After the Second World War, the area of ​​the fair was used to build barracks for the builders of New Belgrade (a district of the city located between Stari Sajmište and Zemun). People still live there. The Italian pavilion was given over to the workshops of the Serbian Union of Artists (there are still workshops there).
In July 2022, the reconstruction of the central tower of the fair began, which currently houses the Zemun Holocaust Museum. Next in line is the former Italian pavilion.

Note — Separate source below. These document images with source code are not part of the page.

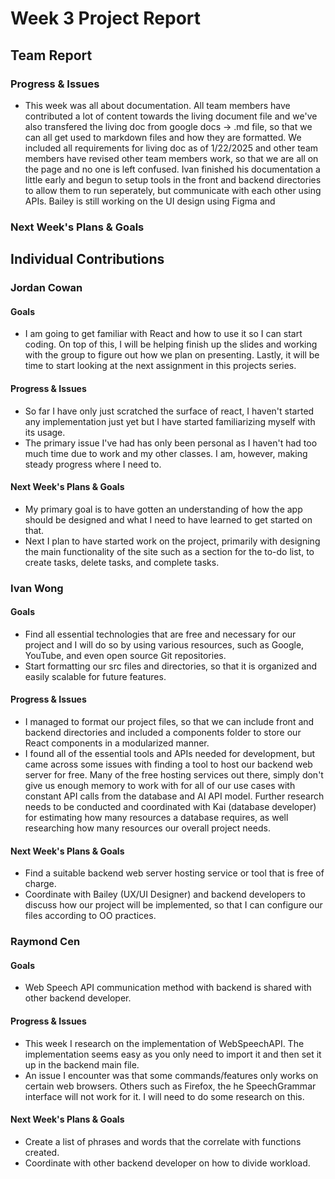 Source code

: # Week 3 Project Report
## Team Report
### Progress & Issues
* This week was all about documentation. All team members have contributed a lot of content towards the living document file and we've also transfered the living doc from google docs -> .md file, so that we can all get used to markdown files and how they are formatted. We included all requirements for living doc as of 1/22/2025 and other team members have revised other team members work, so that we are all on the page and no one is left confused. Ivan finished his documentation a little early and begun to setup tools in the front and backend directories to allow them to run seperately, but communicate with each other using APIs. Bailey is still working on the UI design using Figma and 
### Next Week's Plans & Goals

## Individual Contributions

### Jordan Cowan
#### Goals
* I am going to get familiar with React and how to use it so I can start coding. On top of this, I will be helping finish up the slides and working with the group to figure out how we plan on presenting. Lastly, it will be time to start looking at the next assignment in this projects series.
#### Progress & Issues
* So far I have only just scratched the surface of react, I haven't started any implementation just yet but I have started familiarizing myself with its usage.
* The primary issue I've had has only been personal as I haven't had too much time due to work and my other classes. I am, however, making steady progress where I need to.
#### Next Week's Plans & Goals
* My primary goal is to have gotten an understanding of how the app should be designed and what I need to have learned to get started on that.
* Next I plan to have started work on the project, primarily with designing the main functionality of the site such as a section for the to-do list, to create tasks, delete tasks, and complete tasks.

### Ivan Wong
#### Goals
* Find all essential technologies that are free and necessary for our project and I will do so by using various resources, such as Google, YouTube, and even open source Git repositories.
* Start formatting our src files and directories, so that it is organized and easily scalable for future features.
#### Progress & Issues
* I managed to format our project files, so that we can include front and backend directories and included a components folder to store our React components in a modularized manner.
* I found all of the essential tools and APIs needed for development, but came across some issues with finding a tool to host our backend web server for free. Many of the free hosting services out there, simply don't give us enough memory to work with for all of our use cases with constant API calls from the database and AI API model. Further research needs to be conducted and coordinated with Kai (database developer) for estimating how many resources a database requires, as well researching how many resources our overall project needs.
#### Next Week's Plans & Goals
* Find a suitable backend web server hosting service or tool that is free of charge.
* Coordinate with Bailey (UX/UI Designer) and backend developers to discuss how our project will be implemented, so that I can configure our files according to OO practices.


### Raymond Cen
#### Goals
* Web Speech API communication method with backend is shared with other backend developer.
#### Progress & Issues
* This week I research on the implementation of WebSpeechAPI. The implementation seems easy as you only need to import it and then set it up in the backend main file.
* An issue I encounter was that some commands/features only works on certain web browsers. Others such as Firefox, the he SpeechGrammar interface will not work for it. I will need to do some research on this.
#### Next Week's Plans & Goals
* Create a list of phrases and words that the correlate with functions created.
* Coordinate with other backend developer on how to divide workload.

Once I get to this place, I can’t stop thinking about it and I come there again and again. The layers of historical traumatic context, the everyday life of the people for whom this is home, the gradual restoration of the memorial function, all this creates a very multifaceted pattern of the territory. The simultaneous presence of memory and, at the same time, the flow of ordinary life in the present against the background of this memoriality, outlines the issue of the visibility of memory and the history of the place.

Near the Spasichev Pavilion there are concrete cubes that limit the parking lot. Whole cubes gradually turn into destroyed and broken ones, into fragments. I continue this series with a transparent cube filled with ash. Ashes gradually fill the head, just as grief can gradually absorb a person. The work symbolizes the ancient Jewish custom of sprinkling ashes or earth on the head, mourning misfortune, their own or that of their loved ones. You can drown in grief with your head, go completely into ashes and cease to exist. But will anyone notice it? It may happen that it will remain only a background for the everyday life of those around you.

I observe the life around me. A car drives up and parks 20 cm from the work. A man gets out and asks what I am photographing, asks what it means. After answering, he passes by. A cat walks along the pavilion porch, and cars continue to drive by. A very drunk man approaches and asks if I am a tourist. He does not notice that I am filming. He asks for money and moves on. Life goes on as usual.